A entrambi ha risposto per le rime l’USB Vigilanza: “Secondo i rappresentanti padronali, l’intervento potrebbe, addirittura, provocare al settore uno “shock economico” con la conseguenza di eliminare dal mercato le imprese che rispettano fedelmente il contratto collettivo – se mai ce ne fossero – a vantaggio di quelle che operano al di là delle norme. In primis – si legge nella nota -, è bene ricordare ai segretati padronali che la magistratura è intervenuta su violazioni gravissime – quali le accuse di caporalato e sfruttamento – che, di certo, non possono tenere conto di alcun effetto distorsivo sul mercato.

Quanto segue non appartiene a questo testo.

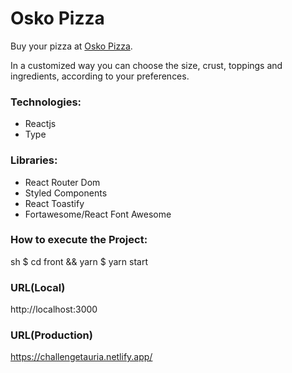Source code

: # Osko Pizza

Buy your pizza at [Osko Pizza](https://challengetauria.netlify.app/).

In a customized way you can choose the size, crust, toppings and ingredients, according to your preferences.

### Technologies:

- Reactjs
- Type

### Libraries:

- React Router Dom
- Styled Components
- React Toastify
- Fortawesome/React Font Awesome

### How to execute the Project:

sh
$ cd front && yarn 
$ yarn start

### URL(Local)

http://localhost:3000

### URL(Production)

https://challengetauria.netlify.app/
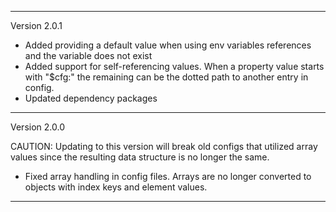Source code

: ___
Version 2.0.1
* Added providing a default value when using env variables references and the variable does not exist
* Added support for self-referencing values. When a property value starts with "$cfg:" the remaining can
be the dotted path to another entry in config.
* Updated dependency packages
___
Version 2.0.0

CAUTION:  Updating to this version will break old configs that utilized array values since the resulting data structure is no longer the same.

* Fixed array handling in config files.  Arrays are no longer converted to objects with index keys and element values.
___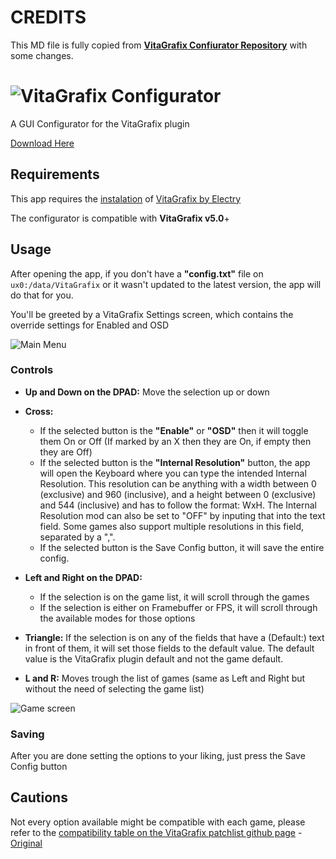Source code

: # **CREDITS**

This MD file is fully copied from **[VitaGrafix Confiurator Repository](https://github.com/Kirezar/VitaGrafixConfigurator)** with some changes.

# ![VitaGrafix Configurator](https://i.imgur.com/hIdE4yQ.png)
A GUI Configurator for the VitaGrafix plugin

[Download Here](https://github.com/ZHassanQ/PSVita-Guide/releases/download/PRX/VitaGrafix.suprx)

## Requirements

This app requires the [instalation](https://github.com/ZHassanQ/PSVita-Guide/blob/main/Plugins.md#-3-vitagrafix) of [VitaGrafix by Electry](https://github.com/Electry/VitaGrafix)

The configurator is compatible with **VitaGrafix v5.0**+

## Usage

After opening the app, if you don't have a **"config.txt"** file on `ux0:/data/VitaGrafix` or it wasn't updated to the latest version, the app will do that for you.

You'll be greeted by a VitaGrafix Settings screen, which contains the override settings for Enabled and OSD

![Main Menu](https://i.imgur.com/B9W4YxB.png)

### Controls

* **Up and Down on the DPAD:** Move the selection up or down

* **Cross:**
  * If the selected button is the **"Enable"** or **"OSD"** then it will toggle them On or Off (If marked by an X then they are On, if empty then they are Off)
  * If the selected button is the **"Internal Resolution"** button, the app will open the Keyboard where you can type the intended Internal Resolution. This resolution can be anything with a width between 0 (exclusive) and 960 (inclusive), and a height between 0 (exclusive) and 544 (inclusive) and has to follow the format: WxH. The Internal Resolution mod can also be set to "OFF" by inputing that into the text field. Some games also support multiple resolutions in this field, separated by a ",".
  * If the selected button is the Save Config button, it will save the entire config.

* **Left and Right on the DPAD:**
  * If the selection is on the game list, it will scroll through the games
  * If the selection is either on Framebuffer or FPS, it will scroll through the available modes for those options
  
 * **Triangle:** If the selection is on any of the fields that have a (Default:) text in front of them, it will set those fields to the default value. The default value is the VitaGrafix plugin default and not the game default.
 
 * **L and R:** Moves trough the list of games (same as Left and Right but without the need of selecting the game list)
 
 ![Game screen](https://i.imgur.com/Xxgx0Ws.png)
 
 ### Saving
 
 After you are done setting the options to your liking, just press the Save Config button
 
 ## Cautions
 
 Not every option available might be compatible with each game, please refer to the [compatibility table on the VitaGrafix patchlist github page](https://github.com/ZHassanQ/PSVita-Guide/blob/main/VitaGrafix-Patches.md) - [Original](https://github.com/Electry/VitaGrafixPatchlist#supported-games)

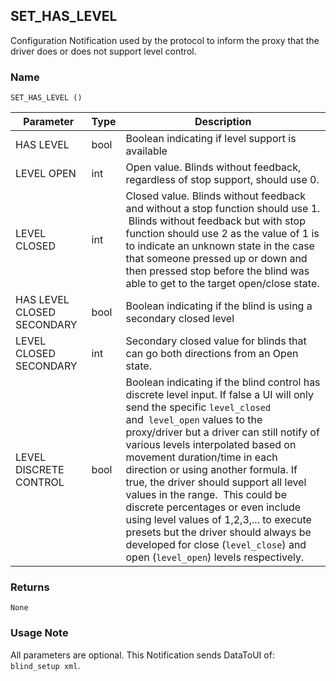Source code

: ## SET\_HAS\_LEVEL

Configuration Notification used by the protocol to inform the proxy that the driver does or does not support level control.

### Name

`SET_HAS_LEVEL ()`


| Parameter                  | Type | Description                                                                                                                                                                                                                                                                                                                                                                                                                                                                                                                                                                                               |
| -------------------------- | ---- | --------------------------------------------------------------------------------------------------------------------------------------------------------------------------------------------------------------------------------------------------------------------------------------------------------------------------------------------------------------------------------------------------------------------------------------------------------------------------------------------------------------------------------------------------------------------------------------------------------- |
| HAS LEVEL                  | bool | Boolean indicating if level support is available                                                                                                                                                                                                                                                                                                                                                                                                                                                                                                                                                          |
| LEVEL OPEN                 | int  | Open value. Blinds without feedback, regardless of stop support, should use 0.                                                                                                                                                                                                                                                                                                                                                                                                                                                                                                                            |
| LEVEL CLOSED               | int  | Closed value. Blinds without feedback and without a stop function should use 1.  Blinds without feedback but with stop function should use 2 as the value of 1 is to indicate an unknown state in the case that someone pressed up or down and then pressed stop before the blind was able to get to the target open/close state.                                                                                                                                                                                                                                                                         |
| HAS LEVEL CLOSED SECONDARY | bool | Boolean indicating if the blind is using a secondary closed level                                                                                                                                                                                                                                                                                                                                                                                                                                                                                                                                         |
| LEVEL CLOSED SECONDARY     | int  | Secondary closed value for blinds that can go both directions from an Open state.                                                                                                                                                                                                                                                                                                                                                                                                                                                                                                                         |
| LEVEL DISCRETE CONTROL     | bool | Boolean indicating if the blind control has discrete level input. If false a UI will only send the specific `level_closed` and` level_open` values to the proxy/driver but a driver can still notify of various levels interpolated based on movement duration/time in each direction or using another formula. If true, the driver should support all level values in the range.  This could be discrete percentages or even include using level values of 1,2,3,... to execute presets but the driver should always be developed for close (`level_close`) and open (`level_open`) levels respectively. |


### Returns

`None`


### Usage Note

All parameters are optional. This Notification sends DataToUI of: `blind_setup xml`.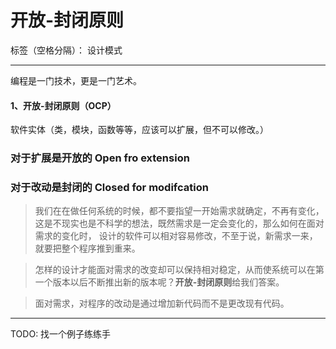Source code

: ﻿# 开放-封闭原则

标签（空格分隔）： 设计模式

---

编程是一门技术，更是一门艺术。

#### 1、开放-封闭原则（OCP）
软件实体（类，模块，函数等等，应该可以扩展，但不可以修改。）

### 对于扩展是开放的 Open fro extension
### 对于改动是封闭的 Closed for modifcation


> 我们在在做任何系统的时候，都不要指望一开始需求就确定，不再有变化，这是不现实也是不科学的想法，既然需求是一定会变化的，那么如何在面对需求的变化时，
设计的软件可以相对容易修改，不至于说，新需求一来，就要把整个程序推到重来。

> 怎样的设计才能面对需求的改变却可以保持相对稳定，从而使系统可以在第一个版本以后不断推出新的版本呢？**开放-封闭原则**给我们答案。

> 面对需求，对程序的改动是通过增加新代码而不是更改现有代码。


----------

TODO: 找一个例子练练手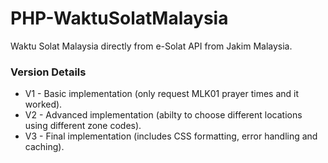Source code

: # PHP-WaktuSolatMalaysia
Waktu Solat Malaysia directly from e-Solat API from Jakim Malaysia.

### Version Details
* V1 - Basic implementation (only request MLK01 prayer times and it worked).
* V2 - Advanced implementation (abilty to choose different locations using different zone codes).
* V3 - Final implementation (includes CSS formatting, error handling and caching).
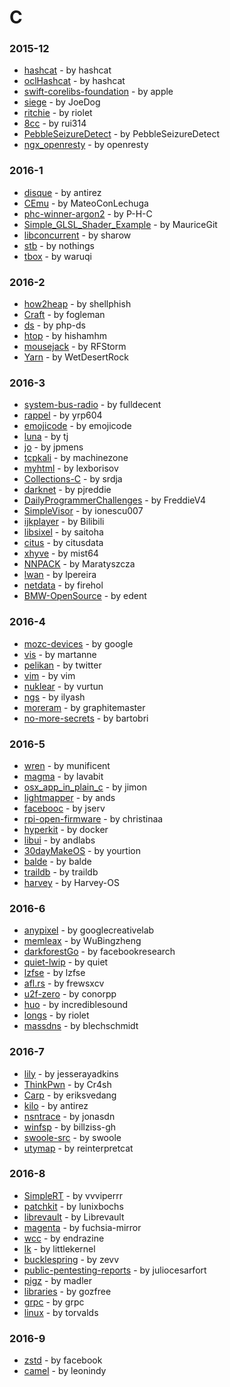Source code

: # C


### 2015-12
- [hashcat](https://github.com/hashcat/hashcat) - by hashcat
- [oclHashcat](https://github.com/hashcat/oclHashcat) - by hashcat
- [swift-corelibs-foundation](https://github.com/apple/swift-corelibs-foundation) - by apple
- [siege](https://github.com/JoeDog/siege) - by JoeDog
- [ritchie](https://github.com/riolet/ritchie) - by riolet
- [8cc](https://github.com/rui314/8cc) - by rui314
- [PebbleSeizureDetect](https://github.com/PebbleSeizureDetect/PebbleSeizureDetect) - by PebbleSeizureDetect
- [ngx_openresty](https://github.com/openresty/ngx_openresty) - by openresty

### 2016-1
- [disque](https://github.com/antirez/disque) - by antirez
- [CEmu](https://github.com/MateoConLechuga/CEmu) - by MateoConLechuga
- [phc-winner-argon2](https://github.com/P-H-C/phc-winner-argon2) - by P-H-C
- [Simple_GLSL_Shader_Example](https://github.com/MauriceGit/Simple_GLSL_Shader_Example) - by MauriceGit
- [libconcurrent](https://github.com/sharow/libconcurrent) - by sharow
- [stb](https://github.com/nothings/stb) - by nothings
- [tbox](https://github.com/waruqi/tbox) - by waruqi

### 2016-2
- [how2heap](https://github.com/shellphish/how2heap) - by shellphish
- [Craft](https://github.com/fogleman/Craft) - by fogleman
- [ds](https://github.com/php-ds/ds) - by php-ds
- [htop](https://github.com/hishamhm/htop) - by hishamhm
- [mousejack](https://github.com/RFStorm/mousejack) - by RFStorm
- [Yarn](https://github.com/WetDesertRock/Yarn) - by WetDesertRock

### 2016-3
- [system-bus-radio](https://github.com/fulldecent/system-bus-radio) - by fulldecent
- [rappel](https://github.com/yrp604/rappel) - by yrp604
- [emojicode](https://github.com/emojicode/emojicode) - by emojicode
- [luna](https://github.com/tj/luna) - by tj
- [jo](https://github.com/jpmens/jo) - by jpmens
- [tcpkali](https://github.com/machinezone/tcpkali) - by machinezone
- [myhtml](https://github.com/lexborisov/myhtml) - by lexborisov
- [Collections-C](https://github.com/srdja/Collections-C) - by srdja
- [darknet](https://github.com/pjreddie/darknet) - by pjreddie
- [DailyProgrammerChallenges](https://github.com/FreddieV4/DailyProgrammerChallenges) - by FreddieV4
- [SimpleVisor](https://github.com/ionescu007/SimpleVisor) - by ionescu007
- [ijkplayer](https://github.com/Bilibili/ijkplayer) - by Bilibili
- [libsixel](https://github.com/saitoha/libsixel) - by saitoha
- [citus](https://github.com/citusdata/citus) - by citusdata
- [xhyve](https://github.com/mist64/xhyve) - by mist64
- [NNPACK](https://github.com/Maratyszcza/NNPACK) - by Maratyszcza
- [lwan](https://github.com/lpereira/lwan) - by lpereira
- [netdata](https://github.com/firehol/netdata) - by firehol
- [BMW-OpenSource](https://github.com/edent/BMW-OpenSource) - by edent

### 2016-4
- [mozc-devices](https://github.com/google/mozc-devices) - by google
- [vis](https://github.com/martanne/vis) - by martanne
- [pelikan](https://github.com/twitter/pelikan) - by twitter
- [vim](https://github.com/vim/vim) - by vim
- [nuklear](https://github.com/vurtun/nuklear) - by vurtun
- [ngs](https://github.com/ilyash/ngs) - by ilyash
- [moreram](https://github.com/graphitemaster/moreram) - by graphitemaster
- [no-more-secrets](https://github.com/bartobri/no-more-secrets) - by bartobri

### 2016-5
- [wren](https://github.com/munificent/wren) - by munificent
- [magma](https://github.com/lavabit/magma) - by lavabit
- [osx_app_in_plain_c](https://github.com/jimon/osx_app_in_plain_c) - by jimon
- [lightmapper](https://github.com/ands/lightmapper) - by ands
- [facebooc](https://github.com/jserv/facebooc) - by jserv
- [rpi-open-firmware](https://github.com/christinaa/rpi-open-firmware) - by christinaa
- [hyperkit](https://github.com/docker/hyperkit) - by docker
- [libui](https://github.com/andlabs/libui) - by andlabs
- [30dayMakeOS](https://github.com/yourtion/30dayMakeOS) - by yourtion
- [balde](https://github.com/balde/balde) - by balde
- [traildb](https://github.com/traildb/traildb) - by traildb
- [harvey](https://github.com/Harvey-OS/harvey) - by Harvey-OS

### 2016-6
- [anypixel](https://github.com/googlecreativelab/anypixel) - by googlecreativelab
- [memleax](https://github.com/WuBingzheng/memleax) - by WuBingzheng
- [darkforestGo](https://github.com/facebookresearch/darkforestGo) - by facebookresearch
- [quiet-lwip](https://github.com/quiet/quiet-lwip) - by quiet
- [lzfse](https://github.com/lzfse/lzfse) - by lzfse
- [afl.rs](https://github.com/frewsxcv/afl.rs) - by frewsxcv
- [u2f-zero](https://github.com/conorpp/u2f-zero) - by conorpp
- [huo](https://github.com/incrediblesound/huo) - by incrediblesound
- [longs](https://github.com/riolet/longs) - by riolet
- [massdns](https://github.com/blechschmidt/massdns) - by blechschmidt

### 2016-7
- [lily](https://github.com/jesserayadkins/lily) - by jesserayadkins
- [ThinkPwn](https://github.com/Cr4sh/ThinkPwn) - by Cr4sh
- [Carp](https://github.com/eriksvedang/Carp) - by eriksvedang
- [kilo](https://github.com/antirez/kilo) - by antirez
- [nsntrace](https://github.com/jonasdn/nsntrace) - by jonasdn
- [winfsp](https://github.com/billziss-gh/winfsp) - by billziss-gh
- [swoole-src](https://github.com/swoole/swoole-src) - by swoole
- [utymap](https://github.com/reinterpretcat/utymap) - by reinterpretcat

### 2016-8
- [SimpleRT](https://github.com/vvviperrr/SimpleRT) - by vvviperrr
- [patchkit](https://github.com/lunixbochs/patchkit) - by lunixbochs
- [librevault](https://github.com/Librevault/librevault) - by Librevault
- [magenta](https://github.com/fuchsia-mirror/magenta) - by fuchsia-mirror
- [wcc](https://github.com/endrazine/wcc) - by endrazine
- [lk](https://github.com/littlekernel/lk) - by littlekernel
- [bucklespring](https://github.com/zevv/bucklespring) - by zevv
- [public-pentesting-reports](https://github.com/juliocesarfort/public-pentesting-reports) - by juliocesarfort
- [pigz](https://github.com/madler/pigz) - by madler
- [libraries](https://github.com/gozfree/libraries) - by gozfree
- [grpc](https://github.com/grpc/grpc) - by grpc
- [linux](https://github.com/torvalds/linux) - by torvalds

### 2016-9
- [zstd](https://github.com/facebook/zstd) - by facebook
- [camel](https://github.com/leonindy/camel) - by leonindy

“Ricordiamo ai rappresentanti di ANIVP e UNIV che la Magistratura è tenuta a perseguire i reati e non ad assicurare la tenuta economica del comparto. Da troppi anni, infatti, dietro il falso mito della salvaguardia occupazionale si è permesso ai gruppi industriali di calpestare la dignità dei lavoratori. In secondo luogo – concludono dalla USB -, siamo ben lieti di leggere che i quotidiani pubblicano con ricorrenza notizie, reportage e indagini sull’oscuro mondo della vigilanza privata che da decenni assicura grassi profitti alle imprese e povertà e sfruttamento per i loro dipendenti.”
PERCHE’ 9 EURO E NON 8,50 O 11?
Sempre a LaPresse Boeri ha comunque esplicitato i propri dubbi sulla misura, almeno per come è stata ipotizzata fino a ora: “Positivo che partiti che sin qui si erano opposti abbiano cambiato idea, sbagliato che venga stabilito a priori che deve essere a 9 euro”.
Per l’ex numero uno dell’INPS infatti i nove euro sarebbero solo una “scelta politica” le cui “basi non le sa nessuno”. Per questo auspica che proprio il Cnel guidato da Renato Brunetta e chiamato a mediare da Palazzo Chigi sul dossier “metta insieme le banche dati” per “stabilire un livello appropriato”.
COSA DICONO BOERI, CAZZOLA E SARACENO
Nel colloquio con LaPresse il docente dell’Università Bocconi dice che quello dei vigilantes “costretti ad accettare paghe da fame” è il caso-scuola “in cui secondo la teoria economica non solo il salario minimo può migliorare le condizioni di chi già lavora ma addirittura aumentare l’occupazione”. Ma l’asticella deve coprire “tutti i lavoratori”. Meglio non sparare cifre a caso da usare come vessillo, insomma.
Particolarmente duro Giuliano Cazzola, ex sindacalista, dirigente del Ministero del Lavoro e parlamentare, che sempre a LaPresse dice: “I giudici si sono arrogati l’arbitrio di decidere se quanto previsto dai contratti corrispondesse ai criteri costituzionali. Immagino che questo abuso sarà salutato come un fatto positivo da chi non è più in grado di fare il proprio mestiere, come i sindacati”. “Siamo tornati all’ordinamento fascista del lavoro – conclude Cazzola – quando la magistratura del settore, in caso di mancato accordo tra le parti, decideva”.
Ancora a LaPresse la sociologa Chiara Saraceno ha commentato: “È uno dei tanti casi in cui la magistratura è costretta ad operare in supplenza di un Parlamento che non decide e di soggetti che dovrebbero controllare ma non lo fanno”.